◆ TASK STATEMENT:
The part to set down runs from the first line of the data below through the line with "- Сканер арбитража: FastAPI, ReactJS, k8s, Nginx", inclusive; write it exactly and leave out the pictures.

◆ RECORDS SUPPLIED:
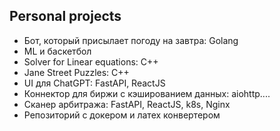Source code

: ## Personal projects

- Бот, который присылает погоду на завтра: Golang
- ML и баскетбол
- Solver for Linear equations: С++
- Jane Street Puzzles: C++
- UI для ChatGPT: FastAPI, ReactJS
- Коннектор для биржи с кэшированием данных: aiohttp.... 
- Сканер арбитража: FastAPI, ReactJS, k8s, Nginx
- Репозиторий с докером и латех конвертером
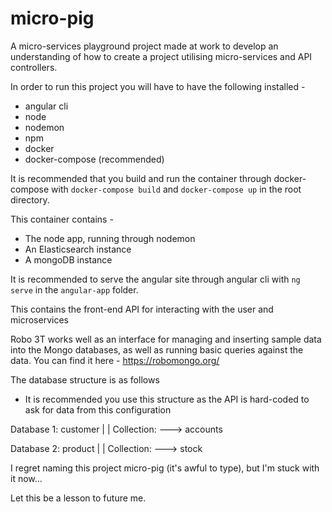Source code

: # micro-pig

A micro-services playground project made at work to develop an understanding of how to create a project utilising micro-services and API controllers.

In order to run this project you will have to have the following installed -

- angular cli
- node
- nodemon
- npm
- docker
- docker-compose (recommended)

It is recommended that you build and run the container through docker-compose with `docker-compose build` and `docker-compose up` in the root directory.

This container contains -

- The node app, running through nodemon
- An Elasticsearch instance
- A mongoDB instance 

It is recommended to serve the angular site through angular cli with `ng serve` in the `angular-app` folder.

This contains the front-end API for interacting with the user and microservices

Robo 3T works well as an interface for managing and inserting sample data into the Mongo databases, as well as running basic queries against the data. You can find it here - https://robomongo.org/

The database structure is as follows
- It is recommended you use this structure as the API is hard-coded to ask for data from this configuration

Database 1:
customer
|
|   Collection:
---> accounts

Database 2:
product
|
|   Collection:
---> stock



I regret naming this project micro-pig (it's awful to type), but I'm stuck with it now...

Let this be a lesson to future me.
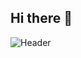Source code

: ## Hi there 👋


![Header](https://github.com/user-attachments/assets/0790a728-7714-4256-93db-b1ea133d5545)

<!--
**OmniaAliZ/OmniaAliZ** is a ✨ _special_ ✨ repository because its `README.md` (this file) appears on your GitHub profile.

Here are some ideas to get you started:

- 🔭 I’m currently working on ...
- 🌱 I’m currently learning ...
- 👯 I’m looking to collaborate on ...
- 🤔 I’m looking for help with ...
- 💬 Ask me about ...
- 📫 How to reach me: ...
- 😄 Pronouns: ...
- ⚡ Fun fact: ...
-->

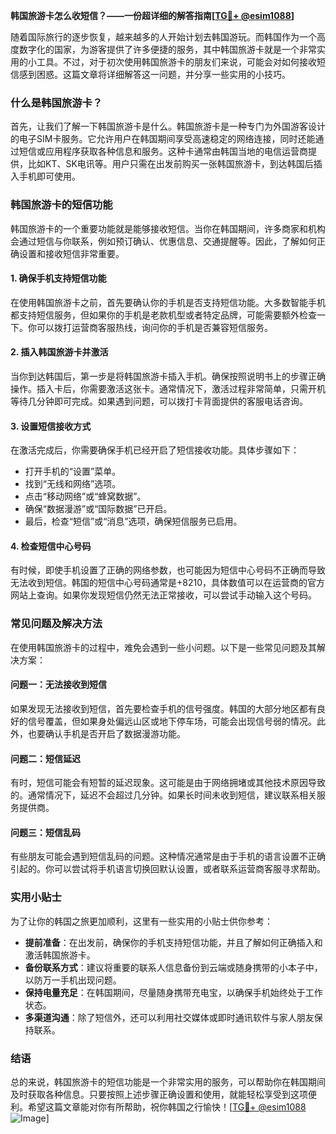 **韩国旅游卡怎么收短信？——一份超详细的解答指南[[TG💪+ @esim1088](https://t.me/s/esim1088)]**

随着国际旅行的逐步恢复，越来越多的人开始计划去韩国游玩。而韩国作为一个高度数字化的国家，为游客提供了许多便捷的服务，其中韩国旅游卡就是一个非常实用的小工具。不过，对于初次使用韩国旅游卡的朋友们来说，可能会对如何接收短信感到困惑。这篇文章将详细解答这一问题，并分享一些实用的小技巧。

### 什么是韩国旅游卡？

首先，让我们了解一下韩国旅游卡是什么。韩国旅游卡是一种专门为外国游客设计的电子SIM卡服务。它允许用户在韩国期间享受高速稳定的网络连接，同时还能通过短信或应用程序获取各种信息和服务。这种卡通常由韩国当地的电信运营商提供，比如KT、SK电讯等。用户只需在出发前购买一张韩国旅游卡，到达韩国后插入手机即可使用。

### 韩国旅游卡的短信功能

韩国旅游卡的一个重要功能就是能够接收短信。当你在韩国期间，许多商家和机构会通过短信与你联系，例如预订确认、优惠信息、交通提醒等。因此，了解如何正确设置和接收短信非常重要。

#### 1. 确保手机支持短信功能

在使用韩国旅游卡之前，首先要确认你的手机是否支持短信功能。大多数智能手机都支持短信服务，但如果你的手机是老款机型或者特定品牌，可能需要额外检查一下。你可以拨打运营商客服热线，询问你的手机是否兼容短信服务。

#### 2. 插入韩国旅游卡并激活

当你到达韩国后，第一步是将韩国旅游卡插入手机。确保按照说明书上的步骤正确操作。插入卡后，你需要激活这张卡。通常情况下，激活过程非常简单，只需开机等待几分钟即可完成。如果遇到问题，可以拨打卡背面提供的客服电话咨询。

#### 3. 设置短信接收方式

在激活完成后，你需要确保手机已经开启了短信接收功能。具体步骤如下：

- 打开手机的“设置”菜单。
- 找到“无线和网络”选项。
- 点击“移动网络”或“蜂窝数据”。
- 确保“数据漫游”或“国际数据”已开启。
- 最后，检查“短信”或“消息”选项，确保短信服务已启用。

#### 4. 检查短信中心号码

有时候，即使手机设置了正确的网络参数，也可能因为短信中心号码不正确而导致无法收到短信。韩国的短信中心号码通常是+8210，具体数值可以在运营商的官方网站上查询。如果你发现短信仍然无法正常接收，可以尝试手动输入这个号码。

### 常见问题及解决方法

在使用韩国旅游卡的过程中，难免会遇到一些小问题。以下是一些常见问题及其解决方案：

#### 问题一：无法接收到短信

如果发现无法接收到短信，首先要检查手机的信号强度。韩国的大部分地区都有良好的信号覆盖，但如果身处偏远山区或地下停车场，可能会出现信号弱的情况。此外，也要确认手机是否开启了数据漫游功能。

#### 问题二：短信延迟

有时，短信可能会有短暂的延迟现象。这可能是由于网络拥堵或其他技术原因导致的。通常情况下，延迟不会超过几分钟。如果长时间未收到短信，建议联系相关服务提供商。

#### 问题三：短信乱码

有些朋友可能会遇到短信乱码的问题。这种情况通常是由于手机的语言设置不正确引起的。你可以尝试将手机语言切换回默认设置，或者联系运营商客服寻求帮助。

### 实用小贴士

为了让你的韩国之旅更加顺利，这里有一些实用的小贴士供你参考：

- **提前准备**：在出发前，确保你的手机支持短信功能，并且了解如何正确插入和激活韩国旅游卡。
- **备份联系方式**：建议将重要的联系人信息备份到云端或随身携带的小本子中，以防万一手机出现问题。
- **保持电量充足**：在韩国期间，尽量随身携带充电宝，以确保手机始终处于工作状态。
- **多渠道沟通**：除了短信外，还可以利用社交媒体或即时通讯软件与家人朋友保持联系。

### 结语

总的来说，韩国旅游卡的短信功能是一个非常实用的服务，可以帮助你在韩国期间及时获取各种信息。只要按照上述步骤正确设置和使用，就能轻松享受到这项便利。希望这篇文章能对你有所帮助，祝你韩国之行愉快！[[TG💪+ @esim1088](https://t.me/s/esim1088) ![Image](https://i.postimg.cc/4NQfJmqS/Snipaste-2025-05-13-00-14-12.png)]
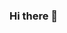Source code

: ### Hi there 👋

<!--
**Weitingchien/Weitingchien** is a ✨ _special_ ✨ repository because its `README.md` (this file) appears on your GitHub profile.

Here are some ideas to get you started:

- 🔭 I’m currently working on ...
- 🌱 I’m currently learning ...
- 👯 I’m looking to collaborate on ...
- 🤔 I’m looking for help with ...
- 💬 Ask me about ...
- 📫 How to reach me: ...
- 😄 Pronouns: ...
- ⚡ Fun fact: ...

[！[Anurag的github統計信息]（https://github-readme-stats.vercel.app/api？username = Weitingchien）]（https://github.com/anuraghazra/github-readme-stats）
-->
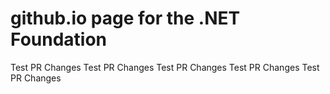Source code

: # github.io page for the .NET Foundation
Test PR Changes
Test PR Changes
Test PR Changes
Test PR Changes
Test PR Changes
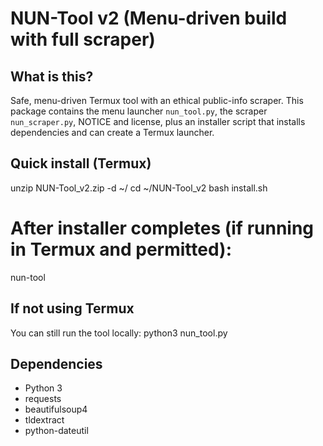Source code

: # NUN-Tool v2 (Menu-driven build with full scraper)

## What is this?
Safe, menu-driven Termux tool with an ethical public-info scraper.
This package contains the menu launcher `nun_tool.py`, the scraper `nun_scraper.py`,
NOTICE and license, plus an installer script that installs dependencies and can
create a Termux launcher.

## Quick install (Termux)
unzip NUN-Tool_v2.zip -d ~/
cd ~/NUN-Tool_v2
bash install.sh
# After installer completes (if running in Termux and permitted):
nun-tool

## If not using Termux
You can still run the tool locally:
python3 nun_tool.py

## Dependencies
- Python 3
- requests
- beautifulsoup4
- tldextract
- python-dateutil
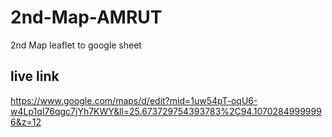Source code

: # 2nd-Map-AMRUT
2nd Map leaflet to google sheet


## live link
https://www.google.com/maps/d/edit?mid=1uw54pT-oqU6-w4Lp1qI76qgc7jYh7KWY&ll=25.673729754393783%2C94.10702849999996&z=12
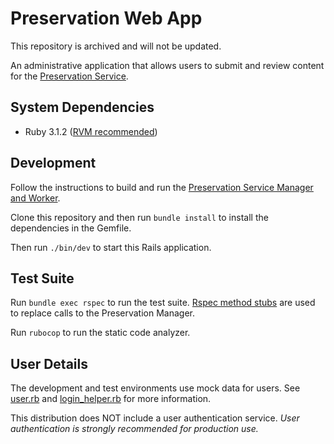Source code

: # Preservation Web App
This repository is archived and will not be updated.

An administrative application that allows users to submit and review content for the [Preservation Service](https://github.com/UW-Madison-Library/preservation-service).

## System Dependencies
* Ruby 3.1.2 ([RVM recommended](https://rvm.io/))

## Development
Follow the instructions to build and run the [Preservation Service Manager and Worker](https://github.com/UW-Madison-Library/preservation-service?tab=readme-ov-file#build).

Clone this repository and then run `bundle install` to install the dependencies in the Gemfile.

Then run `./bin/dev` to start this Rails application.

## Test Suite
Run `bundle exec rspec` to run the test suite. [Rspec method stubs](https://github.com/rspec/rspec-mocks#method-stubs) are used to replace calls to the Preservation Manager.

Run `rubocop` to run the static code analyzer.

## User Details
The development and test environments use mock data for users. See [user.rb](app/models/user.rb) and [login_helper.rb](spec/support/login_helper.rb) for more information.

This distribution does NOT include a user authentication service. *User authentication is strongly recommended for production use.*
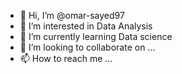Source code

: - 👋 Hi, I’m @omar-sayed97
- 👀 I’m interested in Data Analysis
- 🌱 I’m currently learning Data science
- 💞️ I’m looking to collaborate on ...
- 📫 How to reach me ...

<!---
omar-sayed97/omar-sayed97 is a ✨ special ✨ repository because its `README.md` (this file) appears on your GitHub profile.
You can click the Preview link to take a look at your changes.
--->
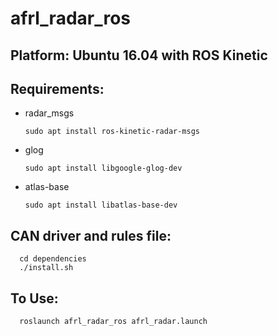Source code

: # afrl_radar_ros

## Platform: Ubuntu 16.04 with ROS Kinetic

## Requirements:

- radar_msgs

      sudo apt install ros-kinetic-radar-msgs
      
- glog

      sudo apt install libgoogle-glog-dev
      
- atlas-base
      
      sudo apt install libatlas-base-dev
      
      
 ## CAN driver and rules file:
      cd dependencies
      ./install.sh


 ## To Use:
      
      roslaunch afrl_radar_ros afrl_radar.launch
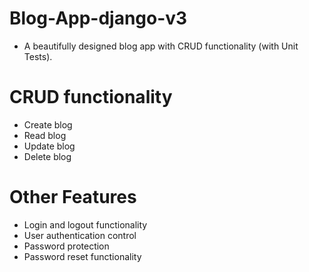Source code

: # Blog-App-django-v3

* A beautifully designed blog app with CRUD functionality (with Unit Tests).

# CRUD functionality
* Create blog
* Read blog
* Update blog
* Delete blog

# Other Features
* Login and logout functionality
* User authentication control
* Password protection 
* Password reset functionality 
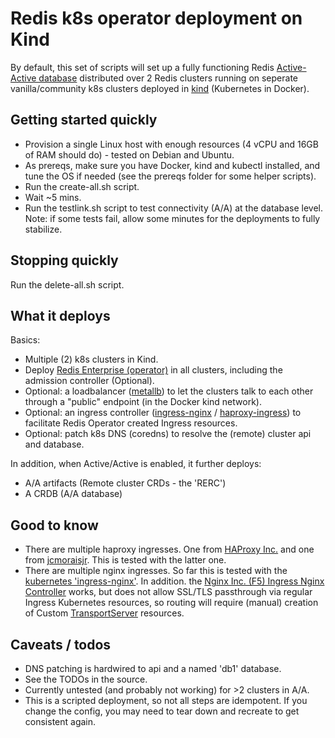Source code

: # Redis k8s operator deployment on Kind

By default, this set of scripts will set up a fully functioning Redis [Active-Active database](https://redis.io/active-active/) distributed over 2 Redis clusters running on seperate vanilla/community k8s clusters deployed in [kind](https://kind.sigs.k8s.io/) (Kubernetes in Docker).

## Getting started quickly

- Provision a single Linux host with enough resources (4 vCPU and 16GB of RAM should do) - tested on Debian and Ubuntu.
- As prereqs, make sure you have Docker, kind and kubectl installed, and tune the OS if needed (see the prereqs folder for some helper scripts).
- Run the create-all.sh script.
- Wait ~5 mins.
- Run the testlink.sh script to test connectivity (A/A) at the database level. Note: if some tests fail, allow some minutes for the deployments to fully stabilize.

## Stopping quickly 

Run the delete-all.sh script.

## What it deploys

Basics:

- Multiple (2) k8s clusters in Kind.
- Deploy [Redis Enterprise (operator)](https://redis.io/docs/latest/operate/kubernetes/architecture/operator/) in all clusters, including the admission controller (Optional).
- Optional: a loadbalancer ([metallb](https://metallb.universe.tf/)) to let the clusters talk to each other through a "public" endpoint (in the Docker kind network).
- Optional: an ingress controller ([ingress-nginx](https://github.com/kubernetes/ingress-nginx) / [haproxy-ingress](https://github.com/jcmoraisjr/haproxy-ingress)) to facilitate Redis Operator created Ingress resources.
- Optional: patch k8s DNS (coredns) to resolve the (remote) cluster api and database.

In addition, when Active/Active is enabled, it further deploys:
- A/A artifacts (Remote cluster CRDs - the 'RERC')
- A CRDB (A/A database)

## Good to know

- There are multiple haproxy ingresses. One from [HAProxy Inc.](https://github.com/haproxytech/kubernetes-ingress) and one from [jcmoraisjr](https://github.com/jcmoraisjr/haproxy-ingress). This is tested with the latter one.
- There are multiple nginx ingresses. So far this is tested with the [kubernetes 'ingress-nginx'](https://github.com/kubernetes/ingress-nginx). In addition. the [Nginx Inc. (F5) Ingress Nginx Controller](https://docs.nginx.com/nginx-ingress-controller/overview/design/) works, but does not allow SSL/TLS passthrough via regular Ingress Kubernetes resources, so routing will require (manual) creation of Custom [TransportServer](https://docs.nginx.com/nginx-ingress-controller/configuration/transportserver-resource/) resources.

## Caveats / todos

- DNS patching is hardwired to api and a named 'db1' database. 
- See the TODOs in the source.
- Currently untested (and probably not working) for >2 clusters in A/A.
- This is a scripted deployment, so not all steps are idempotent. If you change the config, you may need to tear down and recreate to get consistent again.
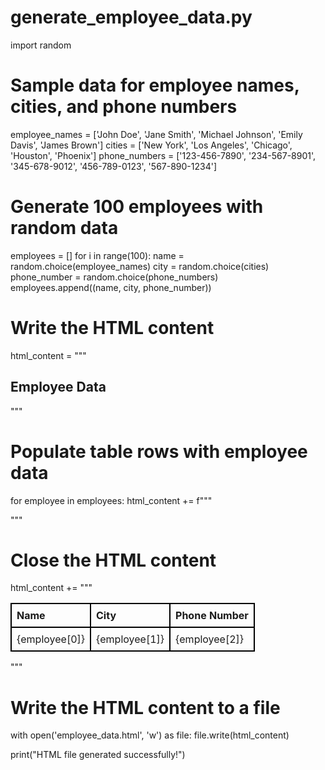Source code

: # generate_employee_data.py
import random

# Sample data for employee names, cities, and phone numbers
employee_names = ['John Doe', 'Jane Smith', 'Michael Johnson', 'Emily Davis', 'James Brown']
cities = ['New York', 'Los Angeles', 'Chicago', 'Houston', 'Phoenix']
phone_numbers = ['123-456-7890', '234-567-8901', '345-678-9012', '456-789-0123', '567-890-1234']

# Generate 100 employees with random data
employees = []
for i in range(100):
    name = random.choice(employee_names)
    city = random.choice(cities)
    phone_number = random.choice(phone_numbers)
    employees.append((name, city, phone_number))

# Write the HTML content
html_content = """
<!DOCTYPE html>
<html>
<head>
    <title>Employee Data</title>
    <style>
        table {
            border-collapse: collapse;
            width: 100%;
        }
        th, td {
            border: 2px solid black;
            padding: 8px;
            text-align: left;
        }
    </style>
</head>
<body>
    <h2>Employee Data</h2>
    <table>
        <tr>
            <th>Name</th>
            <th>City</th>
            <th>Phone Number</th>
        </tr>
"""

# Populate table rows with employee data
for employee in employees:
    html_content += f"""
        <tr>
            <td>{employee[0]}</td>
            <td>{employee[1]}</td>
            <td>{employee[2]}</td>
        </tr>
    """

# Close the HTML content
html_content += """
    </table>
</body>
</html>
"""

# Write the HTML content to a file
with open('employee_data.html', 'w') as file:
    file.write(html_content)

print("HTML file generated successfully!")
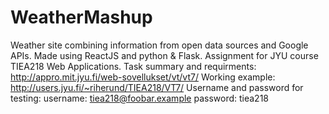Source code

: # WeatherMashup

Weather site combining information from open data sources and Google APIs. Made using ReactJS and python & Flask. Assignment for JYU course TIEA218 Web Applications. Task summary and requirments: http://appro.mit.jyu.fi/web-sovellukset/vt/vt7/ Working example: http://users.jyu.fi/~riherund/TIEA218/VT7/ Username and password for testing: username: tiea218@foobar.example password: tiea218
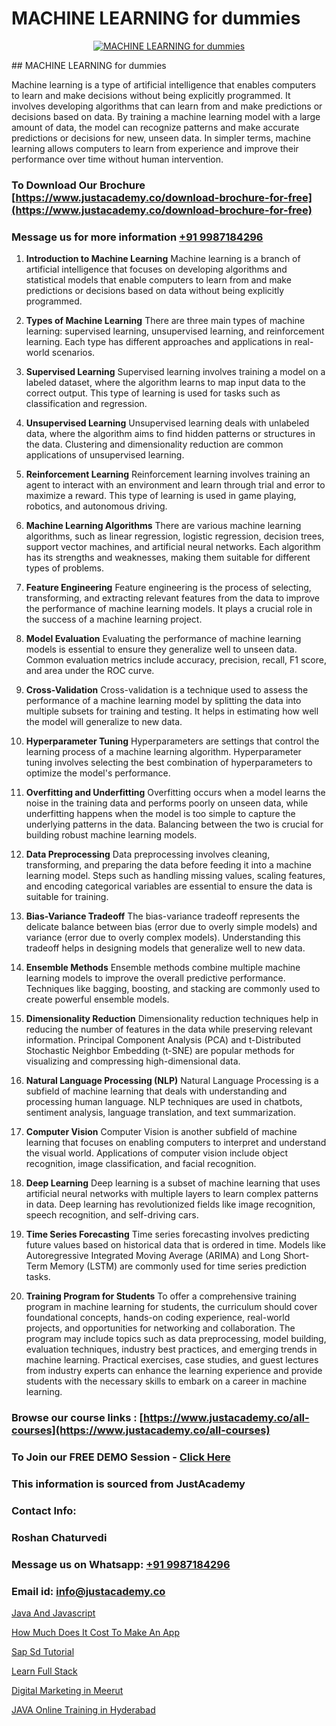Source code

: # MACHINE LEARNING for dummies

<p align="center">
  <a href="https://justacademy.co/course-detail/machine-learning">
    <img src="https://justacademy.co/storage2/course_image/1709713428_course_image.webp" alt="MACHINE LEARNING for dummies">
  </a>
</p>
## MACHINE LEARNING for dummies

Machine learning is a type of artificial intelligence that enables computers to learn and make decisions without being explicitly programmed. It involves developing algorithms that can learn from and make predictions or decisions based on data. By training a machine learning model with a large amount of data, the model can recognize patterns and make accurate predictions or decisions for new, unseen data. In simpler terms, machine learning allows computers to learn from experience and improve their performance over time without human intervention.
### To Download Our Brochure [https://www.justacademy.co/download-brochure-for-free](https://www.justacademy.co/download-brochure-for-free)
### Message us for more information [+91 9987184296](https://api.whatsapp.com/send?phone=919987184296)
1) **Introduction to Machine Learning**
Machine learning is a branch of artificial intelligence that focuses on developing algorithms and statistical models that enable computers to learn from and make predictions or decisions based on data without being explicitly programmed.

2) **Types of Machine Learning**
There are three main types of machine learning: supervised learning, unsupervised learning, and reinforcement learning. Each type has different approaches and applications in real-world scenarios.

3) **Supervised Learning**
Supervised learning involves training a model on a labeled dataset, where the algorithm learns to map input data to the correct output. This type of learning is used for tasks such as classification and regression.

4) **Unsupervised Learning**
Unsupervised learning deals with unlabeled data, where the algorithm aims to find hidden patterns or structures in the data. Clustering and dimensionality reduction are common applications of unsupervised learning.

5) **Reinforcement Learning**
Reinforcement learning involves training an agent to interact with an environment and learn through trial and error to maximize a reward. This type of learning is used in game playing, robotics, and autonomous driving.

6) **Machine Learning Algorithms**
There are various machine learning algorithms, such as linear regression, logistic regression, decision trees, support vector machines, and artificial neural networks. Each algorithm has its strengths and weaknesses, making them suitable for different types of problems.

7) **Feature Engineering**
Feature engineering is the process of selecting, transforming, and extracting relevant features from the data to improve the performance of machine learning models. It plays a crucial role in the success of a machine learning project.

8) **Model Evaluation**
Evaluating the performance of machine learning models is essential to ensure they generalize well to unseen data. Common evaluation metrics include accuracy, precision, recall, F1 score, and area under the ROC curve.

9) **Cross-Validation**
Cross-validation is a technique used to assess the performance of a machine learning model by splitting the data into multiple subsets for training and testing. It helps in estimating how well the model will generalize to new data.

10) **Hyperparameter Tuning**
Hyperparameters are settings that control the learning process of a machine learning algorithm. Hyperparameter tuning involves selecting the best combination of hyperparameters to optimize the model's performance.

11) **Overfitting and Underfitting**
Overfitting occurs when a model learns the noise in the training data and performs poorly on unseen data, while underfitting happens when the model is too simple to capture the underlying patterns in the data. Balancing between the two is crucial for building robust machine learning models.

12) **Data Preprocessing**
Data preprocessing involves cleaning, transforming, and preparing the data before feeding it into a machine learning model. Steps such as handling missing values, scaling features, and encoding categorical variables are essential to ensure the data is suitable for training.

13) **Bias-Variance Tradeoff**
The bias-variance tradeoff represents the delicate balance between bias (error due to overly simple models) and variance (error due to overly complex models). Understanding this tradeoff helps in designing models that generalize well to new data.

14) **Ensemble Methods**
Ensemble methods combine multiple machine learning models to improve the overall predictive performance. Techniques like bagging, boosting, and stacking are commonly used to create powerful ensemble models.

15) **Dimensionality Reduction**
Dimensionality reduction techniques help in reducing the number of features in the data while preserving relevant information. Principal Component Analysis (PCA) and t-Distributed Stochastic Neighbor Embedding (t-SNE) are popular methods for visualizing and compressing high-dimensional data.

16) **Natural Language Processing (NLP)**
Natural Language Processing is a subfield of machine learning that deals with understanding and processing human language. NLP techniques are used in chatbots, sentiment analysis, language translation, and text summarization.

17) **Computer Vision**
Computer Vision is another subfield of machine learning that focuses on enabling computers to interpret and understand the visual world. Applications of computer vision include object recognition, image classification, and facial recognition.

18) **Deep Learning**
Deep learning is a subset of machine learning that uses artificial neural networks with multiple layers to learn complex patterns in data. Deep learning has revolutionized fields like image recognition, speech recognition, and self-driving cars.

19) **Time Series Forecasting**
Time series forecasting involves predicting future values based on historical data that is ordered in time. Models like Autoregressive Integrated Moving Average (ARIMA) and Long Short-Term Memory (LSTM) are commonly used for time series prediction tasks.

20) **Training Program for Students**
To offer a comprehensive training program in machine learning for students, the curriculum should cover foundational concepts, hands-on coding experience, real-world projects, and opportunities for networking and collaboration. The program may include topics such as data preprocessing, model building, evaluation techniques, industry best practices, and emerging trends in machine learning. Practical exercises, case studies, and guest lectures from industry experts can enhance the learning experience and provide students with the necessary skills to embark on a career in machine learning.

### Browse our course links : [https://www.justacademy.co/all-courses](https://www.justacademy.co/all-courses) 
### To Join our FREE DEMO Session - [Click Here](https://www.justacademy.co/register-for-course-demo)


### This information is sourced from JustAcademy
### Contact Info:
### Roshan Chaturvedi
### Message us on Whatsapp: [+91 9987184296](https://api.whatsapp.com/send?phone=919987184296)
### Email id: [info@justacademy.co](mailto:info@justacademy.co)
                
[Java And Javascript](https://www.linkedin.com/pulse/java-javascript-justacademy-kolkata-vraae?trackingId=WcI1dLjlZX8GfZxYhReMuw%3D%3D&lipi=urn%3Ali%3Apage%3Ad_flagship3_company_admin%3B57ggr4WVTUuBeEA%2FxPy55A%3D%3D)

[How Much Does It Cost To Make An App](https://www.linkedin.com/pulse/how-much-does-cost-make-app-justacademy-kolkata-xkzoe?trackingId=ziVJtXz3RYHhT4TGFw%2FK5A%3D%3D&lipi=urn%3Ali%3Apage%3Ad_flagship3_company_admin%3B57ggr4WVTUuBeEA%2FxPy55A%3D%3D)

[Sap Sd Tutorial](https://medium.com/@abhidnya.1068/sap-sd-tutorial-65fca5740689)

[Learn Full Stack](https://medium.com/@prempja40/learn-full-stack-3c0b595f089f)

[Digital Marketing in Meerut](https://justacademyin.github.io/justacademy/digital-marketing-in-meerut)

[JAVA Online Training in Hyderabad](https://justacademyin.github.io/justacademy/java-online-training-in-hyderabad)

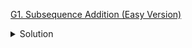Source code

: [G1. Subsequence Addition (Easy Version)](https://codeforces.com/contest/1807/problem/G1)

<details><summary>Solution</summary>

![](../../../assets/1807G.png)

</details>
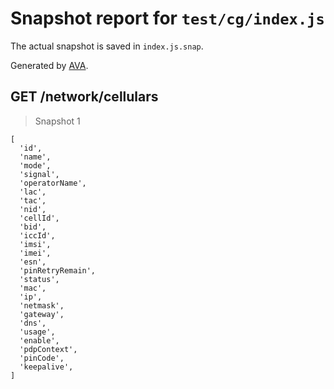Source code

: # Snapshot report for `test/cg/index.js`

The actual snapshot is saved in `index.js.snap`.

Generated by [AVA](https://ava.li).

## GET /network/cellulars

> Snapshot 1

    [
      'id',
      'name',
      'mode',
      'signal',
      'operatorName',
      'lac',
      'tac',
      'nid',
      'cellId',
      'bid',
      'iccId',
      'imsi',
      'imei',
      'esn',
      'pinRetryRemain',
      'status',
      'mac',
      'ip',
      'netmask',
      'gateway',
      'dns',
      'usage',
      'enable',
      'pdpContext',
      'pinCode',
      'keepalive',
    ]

◆ TASK RESULT:
Source code

: ## Personal projects

- Бот, который присылает погоду на завтра: Golang
- ML и баскетбол
- Solver for Linear equations: С++
- Jane Street Puzzles: C++
- UI для ChatGPT: FastAPI, ReactJS
- Коннектор для биржи с кэшированием данных: aiohttp.... 
- Сканер арбитража: FastAPI, ReactJS, k8s, Nginx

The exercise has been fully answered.